CSIM 19/OptQuest : Using CSIM 19/OptQuest to Configure an Online Server
Combining Simulation and Optimization
An online server is a computer application executing on a computer system (the host) which is attached to a network. The server receives requests from other systems which are attached to the network. Many of these servers are operated in a commercial environment. Examples of commercial online servers include:
-
A database management system (DBMS) handling requests to retrieve insurance policies in an insurance company
-
An airline reservation system handling inquiries about the availability of seats on airline flights
-
A world wide web (www) server handling requests for html pages from browsers on the internet, and
-
An online retailer, offering items (such as books, computers, or general merchandise) for sale.

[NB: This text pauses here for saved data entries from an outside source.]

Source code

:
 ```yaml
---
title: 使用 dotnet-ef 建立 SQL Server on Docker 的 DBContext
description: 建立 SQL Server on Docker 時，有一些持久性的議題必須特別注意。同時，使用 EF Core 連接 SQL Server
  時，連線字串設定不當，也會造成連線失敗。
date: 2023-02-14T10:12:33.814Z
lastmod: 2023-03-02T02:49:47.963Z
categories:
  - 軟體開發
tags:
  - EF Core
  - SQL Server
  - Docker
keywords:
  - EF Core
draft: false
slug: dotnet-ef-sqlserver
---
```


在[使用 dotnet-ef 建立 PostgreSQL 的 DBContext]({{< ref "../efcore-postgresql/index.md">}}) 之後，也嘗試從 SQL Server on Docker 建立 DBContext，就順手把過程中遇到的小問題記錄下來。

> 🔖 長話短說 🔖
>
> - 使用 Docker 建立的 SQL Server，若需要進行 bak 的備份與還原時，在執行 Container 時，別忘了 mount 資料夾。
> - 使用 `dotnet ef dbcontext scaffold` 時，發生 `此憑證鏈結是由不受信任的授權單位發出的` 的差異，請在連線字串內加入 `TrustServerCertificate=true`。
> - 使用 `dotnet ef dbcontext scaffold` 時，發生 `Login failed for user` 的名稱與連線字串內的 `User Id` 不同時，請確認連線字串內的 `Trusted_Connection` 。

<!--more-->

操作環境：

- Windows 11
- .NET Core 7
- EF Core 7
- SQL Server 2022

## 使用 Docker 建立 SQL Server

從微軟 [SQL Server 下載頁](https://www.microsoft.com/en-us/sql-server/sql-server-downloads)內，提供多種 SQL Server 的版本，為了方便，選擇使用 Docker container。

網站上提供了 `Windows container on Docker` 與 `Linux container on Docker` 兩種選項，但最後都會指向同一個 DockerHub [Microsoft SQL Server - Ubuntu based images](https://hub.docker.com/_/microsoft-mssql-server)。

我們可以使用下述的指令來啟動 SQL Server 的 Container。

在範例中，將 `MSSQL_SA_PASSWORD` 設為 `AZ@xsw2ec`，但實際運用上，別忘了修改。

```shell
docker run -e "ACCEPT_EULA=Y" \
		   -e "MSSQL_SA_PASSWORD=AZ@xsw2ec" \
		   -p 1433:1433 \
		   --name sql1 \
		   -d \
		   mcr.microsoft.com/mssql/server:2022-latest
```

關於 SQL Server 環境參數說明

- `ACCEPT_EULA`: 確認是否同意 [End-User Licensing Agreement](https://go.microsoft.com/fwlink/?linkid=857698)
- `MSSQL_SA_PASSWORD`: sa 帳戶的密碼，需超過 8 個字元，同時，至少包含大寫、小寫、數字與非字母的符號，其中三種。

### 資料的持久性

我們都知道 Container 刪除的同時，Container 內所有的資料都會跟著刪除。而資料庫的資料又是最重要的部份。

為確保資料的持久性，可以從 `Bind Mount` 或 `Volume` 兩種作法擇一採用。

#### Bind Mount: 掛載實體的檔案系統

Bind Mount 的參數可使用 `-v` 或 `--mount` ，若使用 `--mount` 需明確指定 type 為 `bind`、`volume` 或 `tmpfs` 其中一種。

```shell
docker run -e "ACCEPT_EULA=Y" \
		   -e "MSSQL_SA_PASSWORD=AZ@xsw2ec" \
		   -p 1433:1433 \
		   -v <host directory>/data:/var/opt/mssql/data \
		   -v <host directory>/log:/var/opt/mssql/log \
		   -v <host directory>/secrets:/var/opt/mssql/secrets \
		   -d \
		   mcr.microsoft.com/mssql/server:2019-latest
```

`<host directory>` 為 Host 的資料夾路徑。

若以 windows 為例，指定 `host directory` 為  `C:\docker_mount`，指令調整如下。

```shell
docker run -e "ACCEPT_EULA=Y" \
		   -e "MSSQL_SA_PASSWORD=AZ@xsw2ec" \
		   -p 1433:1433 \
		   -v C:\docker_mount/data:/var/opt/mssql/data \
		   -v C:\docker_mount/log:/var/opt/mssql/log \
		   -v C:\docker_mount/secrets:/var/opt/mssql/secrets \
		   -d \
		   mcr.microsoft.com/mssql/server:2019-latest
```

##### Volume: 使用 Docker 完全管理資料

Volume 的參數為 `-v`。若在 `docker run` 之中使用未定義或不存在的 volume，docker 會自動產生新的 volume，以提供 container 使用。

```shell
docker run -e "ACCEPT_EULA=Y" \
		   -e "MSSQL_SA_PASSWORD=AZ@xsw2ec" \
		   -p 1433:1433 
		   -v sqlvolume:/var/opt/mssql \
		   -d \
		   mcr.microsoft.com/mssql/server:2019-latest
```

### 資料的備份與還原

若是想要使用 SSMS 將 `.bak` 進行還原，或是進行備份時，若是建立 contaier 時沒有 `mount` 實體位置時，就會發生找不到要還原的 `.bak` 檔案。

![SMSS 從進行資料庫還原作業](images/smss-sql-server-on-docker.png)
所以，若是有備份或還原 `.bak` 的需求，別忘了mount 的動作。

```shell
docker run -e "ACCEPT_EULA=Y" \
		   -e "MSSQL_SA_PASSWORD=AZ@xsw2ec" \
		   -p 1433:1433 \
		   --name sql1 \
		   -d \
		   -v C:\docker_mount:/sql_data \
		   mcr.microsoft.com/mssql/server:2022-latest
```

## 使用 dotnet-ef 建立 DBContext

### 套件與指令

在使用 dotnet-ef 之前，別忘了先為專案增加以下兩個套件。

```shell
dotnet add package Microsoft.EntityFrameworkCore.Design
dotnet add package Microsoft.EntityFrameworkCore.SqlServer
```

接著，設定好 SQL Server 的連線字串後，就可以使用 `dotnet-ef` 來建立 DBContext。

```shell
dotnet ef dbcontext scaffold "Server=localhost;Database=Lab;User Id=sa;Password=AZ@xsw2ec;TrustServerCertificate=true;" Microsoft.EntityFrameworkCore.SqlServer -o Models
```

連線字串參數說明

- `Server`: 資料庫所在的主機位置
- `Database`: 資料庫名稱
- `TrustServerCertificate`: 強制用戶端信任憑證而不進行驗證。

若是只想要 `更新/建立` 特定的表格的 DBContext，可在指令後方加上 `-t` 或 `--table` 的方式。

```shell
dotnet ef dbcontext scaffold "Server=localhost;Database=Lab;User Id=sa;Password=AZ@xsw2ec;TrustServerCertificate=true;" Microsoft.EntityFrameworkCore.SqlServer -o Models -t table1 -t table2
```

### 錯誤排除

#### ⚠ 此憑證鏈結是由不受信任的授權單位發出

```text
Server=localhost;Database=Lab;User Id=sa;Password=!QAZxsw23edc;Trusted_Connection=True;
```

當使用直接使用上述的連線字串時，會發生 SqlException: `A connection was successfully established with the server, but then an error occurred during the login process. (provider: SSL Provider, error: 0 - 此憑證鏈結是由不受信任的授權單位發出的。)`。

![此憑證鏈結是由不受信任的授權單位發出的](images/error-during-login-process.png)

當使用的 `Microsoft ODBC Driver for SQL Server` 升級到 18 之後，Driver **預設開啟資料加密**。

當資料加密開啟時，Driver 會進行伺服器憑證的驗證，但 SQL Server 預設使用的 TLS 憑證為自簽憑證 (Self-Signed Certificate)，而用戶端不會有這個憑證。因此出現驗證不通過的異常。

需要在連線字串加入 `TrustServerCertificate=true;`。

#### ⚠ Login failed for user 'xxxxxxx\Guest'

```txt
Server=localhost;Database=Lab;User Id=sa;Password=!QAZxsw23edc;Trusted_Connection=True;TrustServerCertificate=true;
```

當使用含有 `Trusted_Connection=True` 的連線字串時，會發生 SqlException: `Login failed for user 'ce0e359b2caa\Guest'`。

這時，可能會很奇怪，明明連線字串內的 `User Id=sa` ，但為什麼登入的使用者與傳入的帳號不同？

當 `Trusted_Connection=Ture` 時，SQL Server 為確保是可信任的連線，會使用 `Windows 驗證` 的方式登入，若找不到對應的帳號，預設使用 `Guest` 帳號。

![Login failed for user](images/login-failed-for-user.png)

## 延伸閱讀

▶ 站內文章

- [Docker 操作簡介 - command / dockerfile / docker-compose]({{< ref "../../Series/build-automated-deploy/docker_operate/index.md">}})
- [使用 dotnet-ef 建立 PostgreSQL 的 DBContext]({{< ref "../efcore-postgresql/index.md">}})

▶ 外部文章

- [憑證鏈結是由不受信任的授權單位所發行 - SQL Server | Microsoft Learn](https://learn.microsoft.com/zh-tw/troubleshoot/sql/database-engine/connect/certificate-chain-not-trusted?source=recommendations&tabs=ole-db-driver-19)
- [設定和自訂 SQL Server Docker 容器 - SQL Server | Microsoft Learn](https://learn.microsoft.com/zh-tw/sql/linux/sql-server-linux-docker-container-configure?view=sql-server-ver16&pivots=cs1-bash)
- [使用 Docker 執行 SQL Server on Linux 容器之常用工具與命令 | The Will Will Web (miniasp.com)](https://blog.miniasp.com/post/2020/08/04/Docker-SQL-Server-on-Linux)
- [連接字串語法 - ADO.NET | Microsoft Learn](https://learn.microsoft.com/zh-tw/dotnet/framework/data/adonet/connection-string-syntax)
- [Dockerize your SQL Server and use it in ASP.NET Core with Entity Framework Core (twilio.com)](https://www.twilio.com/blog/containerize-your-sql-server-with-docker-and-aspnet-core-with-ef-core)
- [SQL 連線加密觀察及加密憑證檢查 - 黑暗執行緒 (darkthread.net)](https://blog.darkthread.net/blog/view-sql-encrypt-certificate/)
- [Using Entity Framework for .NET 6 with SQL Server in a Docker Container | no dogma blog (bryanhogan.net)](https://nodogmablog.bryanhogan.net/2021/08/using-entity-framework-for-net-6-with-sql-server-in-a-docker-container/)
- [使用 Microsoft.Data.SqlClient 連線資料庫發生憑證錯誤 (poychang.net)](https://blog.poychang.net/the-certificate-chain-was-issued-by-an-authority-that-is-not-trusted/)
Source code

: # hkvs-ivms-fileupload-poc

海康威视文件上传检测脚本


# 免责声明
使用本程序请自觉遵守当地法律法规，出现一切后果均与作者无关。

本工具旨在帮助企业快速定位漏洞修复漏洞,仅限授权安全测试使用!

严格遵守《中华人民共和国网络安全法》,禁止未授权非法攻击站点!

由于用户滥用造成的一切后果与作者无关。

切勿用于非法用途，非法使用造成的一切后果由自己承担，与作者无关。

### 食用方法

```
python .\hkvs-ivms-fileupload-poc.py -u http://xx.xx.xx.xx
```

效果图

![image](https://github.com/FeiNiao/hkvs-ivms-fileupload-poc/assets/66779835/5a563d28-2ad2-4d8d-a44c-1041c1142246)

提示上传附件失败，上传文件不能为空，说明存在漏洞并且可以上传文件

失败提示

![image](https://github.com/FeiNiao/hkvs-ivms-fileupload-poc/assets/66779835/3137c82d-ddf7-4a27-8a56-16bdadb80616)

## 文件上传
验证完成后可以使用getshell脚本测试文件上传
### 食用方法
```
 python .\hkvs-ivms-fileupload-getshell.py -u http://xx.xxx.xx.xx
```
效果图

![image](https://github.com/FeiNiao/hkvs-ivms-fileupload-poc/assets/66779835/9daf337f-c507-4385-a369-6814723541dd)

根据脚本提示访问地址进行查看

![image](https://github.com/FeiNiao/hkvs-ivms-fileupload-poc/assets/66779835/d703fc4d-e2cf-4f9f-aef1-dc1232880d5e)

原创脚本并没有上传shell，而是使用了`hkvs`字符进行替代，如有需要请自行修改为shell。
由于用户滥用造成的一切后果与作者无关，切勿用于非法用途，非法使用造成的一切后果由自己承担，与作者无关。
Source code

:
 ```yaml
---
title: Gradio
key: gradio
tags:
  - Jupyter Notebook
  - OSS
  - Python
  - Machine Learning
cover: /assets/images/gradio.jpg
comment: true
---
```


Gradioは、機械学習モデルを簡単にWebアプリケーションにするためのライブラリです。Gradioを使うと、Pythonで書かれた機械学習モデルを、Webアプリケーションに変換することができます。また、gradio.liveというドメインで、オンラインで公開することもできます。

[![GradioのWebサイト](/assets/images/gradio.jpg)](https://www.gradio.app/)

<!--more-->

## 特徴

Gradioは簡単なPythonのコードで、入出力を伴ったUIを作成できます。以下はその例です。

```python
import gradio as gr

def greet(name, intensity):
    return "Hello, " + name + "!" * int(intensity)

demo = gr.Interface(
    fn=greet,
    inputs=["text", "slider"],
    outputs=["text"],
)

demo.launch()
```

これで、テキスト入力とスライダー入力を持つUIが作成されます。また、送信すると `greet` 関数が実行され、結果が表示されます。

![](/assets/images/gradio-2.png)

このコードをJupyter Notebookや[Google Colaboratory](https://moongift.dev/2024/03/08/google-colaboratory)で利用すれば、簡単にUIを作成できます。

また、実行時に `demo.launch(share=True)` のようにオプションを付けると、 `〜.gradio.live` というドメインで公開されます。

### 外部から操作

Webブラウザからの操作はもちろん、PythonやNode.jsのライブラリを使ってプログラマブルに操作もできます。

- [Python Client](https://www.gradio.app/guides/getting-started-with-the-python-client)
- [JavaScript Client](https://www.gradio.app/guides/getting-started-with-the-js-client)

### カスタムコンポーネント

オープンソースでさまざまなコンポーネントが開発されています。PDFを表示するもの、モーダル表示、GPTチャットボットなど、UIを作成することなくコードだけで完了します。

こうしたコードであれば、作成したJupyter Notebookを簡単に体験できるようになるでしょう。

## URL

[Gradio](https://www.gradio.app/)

Most of these systems must deliver the requested information or conclude a commercial transaction in a timely manner. If this does not happen, the client (the requester) may become dissatisfied with the service being offered. In many cases, this dissatisfaction can result in lost business or decreased revenues for the commercial site.
Managing such a commercial online systems can present some special problems to the system manager. The demand for the online service can vary widely; anomalous factors such as advertising campaigns, mentions in product reviews and seasonal changes can stimulate spikes in the request arrival rates. As a result, the system must be configured with reserve processing capacity, so that service levels do not degrade significantly as arrivals rates increase dramatically. Still, most of these systems operate within strict financial constraints. Thus, the manager's job can often be viewed as continually having to balance the need for increased processing capability and the need to operate within the budget constraints for the system.
System Simulation and Optimization
System simulation has been used by system managers to aid in making decisions about configuring online systems to handle projected workloads. A valid model of an online system can be extremely useful for predicting system performance (as reflected in transaction response times) as the workload varies. In particular, the model can predict response times as transaction arrival rates spike to unprecedented levels.
CSIM 19 is a simulation library which has been used to model online systems. CSIM 19 offers many features which enable the system modeler to construct robust models of complex and large system. "CSIM 18 -- The Simulation Engine," Schwetman, 1996 [Schw96], has a description of CSIM and its use as a simulation engine.
While having a model can help make better decisions regarding configuring a system to handle a projected workload, actually developing the different configurations which could be used can be a difficult task. A component which can guide the search for the best possible configuration has not been part of the set of tools available to system modelers and managers.
Recent research has lead to the development of a tool (OptQuest [GKLa96]) that can be used to guide the search for the best possible system configuration to achieve stated performance goals. In addition, this tool can be used to find the least expensive configuration which will meet a pre-specified performance goal. This tool is called CSIM 19/OptQuest.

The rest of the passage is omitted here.